*PROBLEM STATEMENT:* Go through the listing that follows and report the number of lines with the string "about" in them, nothing more.

*SUPPLIED MATERIAL:*
Start of Block

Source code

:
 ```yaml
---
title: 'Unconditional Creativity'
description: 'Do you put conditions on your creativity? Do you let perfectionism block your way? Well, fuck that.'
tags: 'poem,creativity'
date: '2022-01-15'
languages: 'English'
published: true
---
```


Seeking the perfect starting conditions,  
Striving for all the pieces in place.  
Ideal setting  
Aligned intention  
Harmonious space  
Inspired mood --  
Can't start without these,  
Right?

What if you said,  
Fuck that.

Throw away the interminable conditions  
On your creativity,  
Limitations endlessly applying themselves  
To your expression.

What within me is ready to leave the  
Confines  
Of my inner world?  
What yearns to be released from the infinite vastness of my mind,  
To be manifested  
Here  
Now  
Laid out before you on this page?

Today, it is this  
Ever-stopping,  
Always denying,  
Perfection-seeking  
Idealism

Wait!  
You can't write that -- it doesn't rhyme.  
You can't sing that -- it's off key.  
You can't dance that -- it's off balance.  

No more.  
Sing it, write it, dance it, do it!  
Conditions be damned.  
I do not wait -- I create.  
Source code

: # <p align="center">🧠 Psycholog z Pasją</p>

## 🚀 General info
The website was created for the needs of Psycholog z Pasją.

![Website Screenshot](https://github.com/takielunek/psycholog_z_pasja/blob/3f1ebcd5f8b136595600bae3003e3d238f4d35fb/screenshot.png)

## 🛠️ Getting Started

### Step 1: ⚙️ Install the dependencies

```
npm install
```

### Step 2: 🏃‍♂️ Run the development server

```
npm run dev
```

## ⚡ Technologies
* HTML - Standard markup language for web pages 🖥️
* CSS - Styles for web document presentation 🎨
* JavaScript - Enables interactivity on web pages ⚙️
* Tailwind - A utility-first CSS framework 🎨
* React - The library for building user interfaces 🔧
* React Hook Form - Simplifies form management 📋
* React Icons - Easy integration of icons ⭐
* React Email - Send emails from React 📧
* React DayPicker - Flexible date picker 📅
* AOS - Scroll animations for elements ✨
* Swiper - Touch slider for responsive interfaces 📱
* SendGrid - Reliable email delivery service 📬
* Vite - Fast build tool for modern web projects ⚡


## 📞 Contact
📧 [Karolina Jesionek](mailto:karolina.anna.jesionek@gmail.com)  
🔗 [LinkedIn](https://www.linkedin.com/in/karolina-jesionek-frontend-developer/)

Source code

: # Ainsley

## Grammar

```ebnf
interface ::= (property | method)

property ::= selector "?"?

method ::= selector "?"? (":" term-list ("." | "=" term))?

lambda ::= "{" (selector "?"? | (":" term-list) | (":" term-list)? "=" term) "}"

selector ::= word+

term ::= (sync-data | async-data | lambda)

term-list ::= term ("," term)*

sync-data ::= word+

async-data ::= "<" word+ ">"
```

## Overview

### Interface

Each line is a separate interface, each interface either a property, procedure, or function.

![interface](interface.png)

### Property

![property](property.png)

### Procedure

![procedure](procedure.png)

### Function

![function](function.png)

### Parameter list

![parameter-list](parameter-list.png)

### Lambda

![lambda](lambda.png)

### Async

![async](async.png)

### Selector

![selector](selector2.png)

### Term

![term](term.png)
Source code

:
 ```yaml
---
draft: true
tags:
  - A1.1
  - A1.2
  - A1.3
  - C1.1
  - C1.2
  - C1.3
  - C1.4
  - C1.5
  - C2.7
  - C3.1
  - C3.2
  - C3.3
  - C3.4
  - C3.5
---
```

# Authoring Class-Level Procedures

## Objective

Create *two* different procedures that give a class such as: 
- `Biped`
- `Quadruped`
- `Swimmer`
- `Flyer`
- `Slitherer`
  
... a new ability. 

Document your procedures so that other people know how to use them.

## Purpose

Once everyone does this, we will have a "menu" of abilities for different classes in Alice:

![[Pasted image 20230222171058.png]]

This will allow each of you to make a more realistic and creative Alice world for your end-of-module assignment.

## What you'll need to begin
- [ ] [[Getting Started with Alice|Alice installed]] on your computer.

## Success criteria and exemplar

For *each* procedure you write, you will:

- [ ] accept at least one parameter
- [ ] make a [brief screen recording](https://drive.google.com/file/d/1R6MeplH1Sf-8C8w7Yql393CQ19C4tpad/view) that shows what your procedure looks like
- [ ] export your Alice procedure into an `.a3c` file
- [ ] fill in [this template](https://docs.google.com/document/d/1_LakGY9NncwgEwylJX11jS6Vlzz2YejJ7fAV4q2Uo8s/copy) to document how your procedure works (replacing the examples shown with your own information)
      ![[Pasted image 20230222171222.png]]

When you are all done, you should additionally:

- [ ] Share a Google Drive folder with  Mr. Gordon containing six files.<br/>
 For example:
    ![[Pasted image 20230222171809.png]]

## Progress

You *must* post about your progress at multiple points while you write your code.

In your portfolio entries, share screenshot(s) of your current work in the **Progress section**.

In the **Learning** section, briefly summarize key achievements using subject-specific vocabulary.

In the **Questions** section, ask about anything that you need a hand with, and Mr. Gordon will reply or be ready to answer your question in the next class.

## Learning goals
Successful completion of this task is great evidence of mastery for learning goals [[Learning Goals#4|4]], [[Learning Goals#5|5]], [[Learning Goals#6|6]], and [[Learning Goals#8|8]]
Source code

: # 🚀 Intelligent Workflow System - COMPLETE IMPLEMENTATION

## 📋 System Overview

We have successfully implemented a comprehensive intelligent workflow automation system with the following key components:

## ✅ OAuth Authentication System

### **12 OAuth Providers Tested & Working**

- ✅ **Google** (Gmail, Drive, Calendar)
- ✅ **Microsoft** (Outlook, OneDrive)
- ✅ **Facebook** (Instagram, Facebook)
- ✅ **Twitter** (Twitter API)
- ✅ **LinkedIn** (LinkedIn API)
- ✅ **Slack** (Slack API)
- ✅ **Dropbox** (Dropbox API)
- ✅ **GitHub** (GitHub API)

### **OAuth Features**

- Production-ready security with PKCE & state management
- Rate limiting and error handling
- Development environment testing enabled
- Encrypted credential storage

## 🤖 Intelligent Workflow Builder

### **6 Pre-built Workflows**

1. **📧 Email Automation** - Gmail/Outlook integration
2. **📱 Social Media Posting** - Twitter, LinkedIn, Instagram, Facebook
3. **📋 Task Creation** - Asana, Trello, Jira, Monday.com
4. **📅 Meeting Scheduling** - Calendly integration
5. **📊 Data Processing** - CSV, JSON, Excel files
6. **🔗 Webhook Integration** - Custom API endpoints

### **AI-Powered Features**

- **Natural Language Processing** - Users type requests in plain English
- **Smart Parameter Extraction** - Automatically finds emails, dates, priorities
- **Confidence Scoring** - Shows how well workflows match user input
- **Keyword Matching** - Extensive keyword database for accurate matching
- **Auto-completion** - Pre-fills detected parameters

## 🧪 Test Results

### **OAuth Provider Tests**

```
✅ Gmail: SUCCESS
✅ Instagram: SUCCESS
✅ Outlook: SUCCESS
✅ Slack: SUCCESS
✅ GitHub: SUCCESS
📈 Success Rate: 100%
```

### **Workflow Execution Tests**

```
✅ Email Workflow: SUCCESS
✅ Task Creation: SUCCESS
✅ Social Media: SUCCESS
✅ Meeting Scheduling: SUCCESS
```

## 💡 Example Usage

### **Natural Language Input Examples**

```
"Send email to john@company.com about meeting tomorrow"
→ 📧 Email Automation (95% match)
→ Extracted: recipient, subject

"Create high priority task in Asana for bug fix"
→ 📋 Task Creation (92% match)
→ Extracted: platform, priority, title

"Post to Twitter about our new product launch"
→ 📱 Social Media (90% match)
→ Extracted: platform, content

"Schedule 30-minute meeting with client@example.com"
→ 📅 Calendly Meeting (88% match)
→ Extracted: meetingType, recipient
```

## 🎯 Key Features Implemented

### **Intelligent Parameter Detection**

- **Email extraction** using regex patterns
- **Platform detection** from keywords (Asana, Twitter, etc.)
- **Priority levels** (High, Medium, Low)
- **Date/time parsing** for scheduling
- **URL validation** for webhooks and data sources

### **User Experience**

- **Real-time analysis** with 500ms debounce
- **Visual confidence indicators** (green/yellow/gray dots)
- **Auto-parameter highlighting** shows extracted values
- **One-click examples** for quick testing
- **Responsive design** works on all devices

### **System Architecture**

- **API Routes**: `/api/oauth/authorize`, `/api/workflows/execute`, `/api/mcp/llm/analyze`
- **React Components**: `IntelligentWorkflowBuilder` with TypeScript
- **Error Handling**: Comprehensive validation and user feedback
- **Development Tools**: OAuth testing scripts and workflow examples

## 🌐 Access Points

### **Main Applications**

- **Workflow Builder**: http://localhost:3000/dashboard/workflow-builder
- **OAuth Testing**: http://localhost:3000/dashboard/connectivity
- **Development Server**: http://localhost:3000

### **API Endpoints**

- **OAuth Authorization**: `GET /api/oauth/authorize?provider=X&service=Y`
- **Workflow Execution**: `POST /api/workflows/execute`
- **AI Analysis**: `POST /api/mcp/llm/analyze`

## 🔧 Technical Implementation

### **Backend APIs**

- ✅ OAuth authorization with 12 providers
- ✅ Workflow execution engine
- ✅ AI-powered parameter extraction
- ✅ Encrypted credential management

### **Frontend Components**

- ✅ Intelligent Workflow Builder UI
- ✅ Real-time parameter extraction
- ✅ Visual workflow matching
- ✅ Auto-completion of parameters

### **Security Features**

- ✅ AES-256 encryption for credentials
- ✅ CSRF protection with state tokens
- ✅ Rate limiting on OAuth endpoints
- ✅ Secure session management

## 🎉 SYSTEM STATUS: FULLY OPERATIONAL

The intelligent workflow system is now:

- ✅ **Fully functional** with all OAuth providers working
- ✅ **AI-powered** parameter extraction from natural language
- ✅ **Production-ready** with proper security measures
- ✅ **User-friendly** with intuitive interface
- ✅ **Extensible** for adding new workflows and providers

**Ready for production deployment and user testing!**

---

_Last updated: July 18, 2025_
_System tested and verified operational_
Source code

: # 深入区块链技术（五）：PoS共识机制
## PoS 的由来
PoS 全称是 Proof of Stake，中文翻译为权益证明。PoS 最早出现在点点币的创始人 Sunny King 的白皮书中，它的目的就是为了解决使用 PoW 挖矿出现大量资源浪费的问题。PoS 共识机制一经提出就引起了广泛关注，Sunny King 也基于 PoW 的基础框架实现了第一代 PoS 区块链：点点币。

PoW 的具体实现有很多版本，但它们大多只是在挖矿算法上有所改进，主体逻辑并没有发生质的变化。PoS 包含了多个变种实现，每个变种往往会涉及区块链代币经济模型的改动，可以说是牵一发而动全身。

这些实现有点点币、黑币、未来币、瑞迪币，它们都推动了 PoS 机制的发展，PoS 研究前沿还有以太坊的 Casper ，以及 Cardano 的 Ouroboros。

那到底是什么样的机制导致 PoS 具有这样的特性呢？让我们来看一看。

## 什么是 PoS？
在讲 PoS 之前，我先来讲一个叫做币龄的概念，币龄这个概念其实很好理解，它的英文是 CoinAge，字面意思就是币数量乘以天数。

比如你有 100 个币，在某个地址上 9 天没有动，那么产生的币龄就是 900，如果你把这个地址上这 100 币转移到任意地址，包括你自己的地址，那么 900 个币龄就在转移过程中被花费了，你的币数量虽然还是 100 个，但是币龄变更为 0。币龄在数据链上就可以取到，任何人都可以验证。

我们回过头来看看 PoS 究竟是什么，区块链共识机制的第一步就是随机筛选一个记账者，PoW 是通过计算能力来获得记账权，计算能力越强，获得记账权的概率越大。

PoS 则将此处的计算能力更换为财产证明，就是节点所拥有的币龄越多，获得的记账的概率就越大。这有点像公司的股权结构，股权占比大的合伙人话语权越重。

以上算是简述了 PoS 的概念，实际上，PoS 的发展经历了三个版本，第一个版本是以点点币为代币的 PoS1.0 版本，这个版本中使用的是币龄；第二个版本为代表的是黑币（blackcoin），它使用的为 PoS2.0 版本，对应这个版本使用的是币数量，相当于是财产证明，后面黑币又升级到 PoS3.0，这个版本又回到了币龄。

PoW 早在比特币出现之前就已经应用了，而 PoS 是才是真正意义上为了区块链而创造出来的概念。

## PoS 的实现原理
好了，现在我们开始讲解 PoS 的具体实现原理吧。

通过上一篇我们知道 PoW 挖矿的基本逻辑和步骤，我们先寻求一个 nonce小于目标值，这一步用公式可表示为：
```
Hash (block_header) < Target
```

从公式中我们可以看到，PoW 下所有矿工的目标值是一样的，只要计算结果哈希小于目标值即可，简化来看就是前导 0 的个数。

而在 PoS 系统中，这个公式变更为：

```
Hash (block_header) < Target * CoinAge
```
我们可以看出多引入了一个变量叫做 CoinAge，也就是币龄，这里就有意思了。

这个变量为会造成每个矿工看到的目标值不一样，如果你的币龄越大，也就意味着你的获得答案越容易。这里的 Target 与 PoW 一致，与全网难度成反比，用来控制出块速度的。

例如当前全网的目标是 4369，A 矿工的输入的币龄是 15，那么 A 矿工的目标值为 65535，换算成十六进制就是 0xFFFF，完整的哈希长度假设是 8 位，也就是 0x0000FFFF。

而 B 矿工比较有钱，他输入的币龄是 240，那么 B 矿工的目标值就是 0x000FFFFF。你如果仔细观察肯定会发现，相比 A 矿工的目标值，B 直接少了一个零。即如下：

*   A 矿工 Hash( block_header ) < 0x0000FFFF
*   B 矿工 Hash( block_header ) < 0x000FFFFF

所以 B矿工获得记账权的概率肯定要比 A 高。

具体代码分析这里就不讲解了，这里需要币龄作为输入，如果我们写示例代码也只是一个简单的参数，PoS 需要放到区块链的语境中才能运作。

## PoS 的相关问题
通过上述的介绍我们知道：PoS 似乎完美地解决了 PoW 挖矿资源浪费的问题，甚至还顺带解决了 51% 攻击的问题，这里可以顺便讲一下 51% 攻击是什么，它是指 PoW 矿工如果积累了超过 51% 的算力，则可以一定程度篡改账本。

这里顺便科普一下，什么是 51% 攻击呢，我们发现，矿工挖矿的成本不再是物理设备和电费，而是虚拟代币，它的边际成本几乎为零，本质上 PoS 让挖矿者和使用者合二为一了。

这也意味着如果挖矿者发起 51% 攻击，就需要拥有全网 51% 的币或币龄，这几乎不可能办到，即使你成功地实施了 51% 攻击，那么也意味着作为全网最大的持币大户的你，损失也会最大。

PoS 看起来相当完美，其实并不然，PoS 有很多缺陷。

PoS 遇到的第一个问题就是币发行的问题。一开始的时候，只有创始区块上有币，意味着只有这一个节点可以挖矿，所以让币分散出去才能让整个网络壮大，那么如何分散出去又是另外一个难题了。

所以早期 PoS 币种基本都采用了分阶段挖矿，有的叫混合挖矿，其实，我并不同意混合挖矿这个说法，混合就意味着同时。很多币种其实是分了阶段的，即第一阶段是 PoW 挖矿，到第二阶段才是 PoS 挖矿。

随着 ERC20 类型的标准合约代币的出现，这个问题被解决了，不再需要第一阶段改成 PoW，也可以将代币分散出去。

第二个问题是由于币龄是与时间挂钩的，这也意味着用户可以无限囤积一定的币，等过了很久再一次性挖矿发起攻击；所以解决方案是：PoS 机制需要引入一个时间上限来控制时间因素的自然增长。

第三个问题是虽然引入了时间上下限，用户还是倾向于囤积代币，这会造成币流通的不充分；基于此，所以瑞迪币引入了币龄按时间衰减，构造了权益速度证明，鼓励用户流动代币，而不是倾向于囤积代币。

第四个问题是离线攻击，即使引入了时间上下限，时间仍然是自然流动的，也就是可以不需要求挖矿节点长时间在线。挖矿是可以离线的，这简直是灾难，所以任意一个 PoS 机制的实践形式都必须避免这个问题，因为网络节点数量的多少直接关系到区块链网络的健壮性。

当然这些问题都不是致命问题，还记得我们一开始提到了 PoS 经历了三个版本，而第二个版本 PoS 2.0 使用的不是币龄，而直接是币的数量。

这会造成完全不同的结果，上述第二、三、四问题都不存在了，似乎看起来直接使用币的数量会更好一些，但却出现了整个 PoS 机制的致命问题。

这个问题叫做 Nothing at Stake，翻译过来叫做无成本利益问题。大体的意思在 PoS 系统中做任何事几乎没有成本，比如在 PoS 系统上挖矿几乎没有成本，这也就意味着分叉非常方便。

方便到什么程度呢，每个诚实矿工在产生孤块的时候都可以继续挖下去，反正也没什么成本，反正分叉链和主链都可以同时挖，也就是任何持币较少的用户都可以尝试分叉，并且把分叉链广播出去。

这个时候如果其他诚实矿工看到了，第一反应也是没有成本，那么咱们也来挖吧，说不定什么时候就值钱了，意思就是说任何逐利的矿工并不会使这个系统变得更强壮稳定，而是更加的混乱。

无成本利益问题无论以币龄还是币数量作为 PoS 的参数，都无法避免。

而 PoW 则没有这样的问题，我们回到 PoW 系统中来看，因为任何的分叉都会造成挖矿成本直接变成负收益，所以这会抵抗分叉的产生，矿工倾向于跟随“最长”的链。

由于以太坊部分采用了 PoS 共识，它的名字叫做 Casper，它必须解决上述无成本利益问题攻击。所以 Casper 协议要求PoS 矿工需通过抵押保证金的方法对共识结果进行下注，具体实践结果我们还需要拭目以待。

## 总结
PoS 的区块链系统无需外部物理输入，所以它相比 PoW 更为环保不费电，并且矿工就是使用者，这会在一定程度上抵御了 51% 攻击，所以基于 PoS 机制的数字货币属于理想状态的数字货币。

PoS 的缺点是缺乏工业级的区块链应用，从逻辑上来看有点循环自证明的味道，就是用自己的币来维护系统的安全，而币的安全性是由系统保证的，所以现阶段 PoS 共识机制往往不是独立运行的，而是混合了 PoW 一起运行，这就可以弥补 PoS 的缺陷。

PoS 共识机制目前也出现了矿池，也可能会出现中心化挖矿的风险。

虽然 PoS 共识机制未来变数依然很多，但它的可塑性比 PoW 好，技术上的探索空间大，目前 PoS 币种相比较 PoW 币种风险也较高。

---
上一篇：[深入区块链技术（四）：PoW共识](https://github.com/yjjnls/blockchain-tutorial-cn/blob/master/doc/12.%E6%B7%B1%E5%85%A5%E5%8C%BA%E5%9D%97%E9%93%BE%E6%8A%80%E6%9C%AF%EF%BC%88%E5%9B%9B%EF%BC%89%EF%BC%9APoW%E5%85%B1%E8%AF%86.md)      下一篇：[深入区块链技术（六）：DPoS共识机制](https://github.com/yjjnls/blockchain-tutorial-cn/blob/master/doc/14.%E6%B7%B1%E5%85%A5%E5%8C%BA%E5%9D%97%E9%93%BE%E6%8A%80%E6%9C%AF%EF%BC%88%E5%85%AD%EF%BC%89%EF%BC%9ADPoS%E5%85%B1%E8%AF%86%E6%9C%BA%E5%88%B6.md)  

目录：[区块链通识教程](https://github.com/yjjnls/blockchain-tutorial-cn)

End of Block

*RESULT OF THE EXERCISE:* 4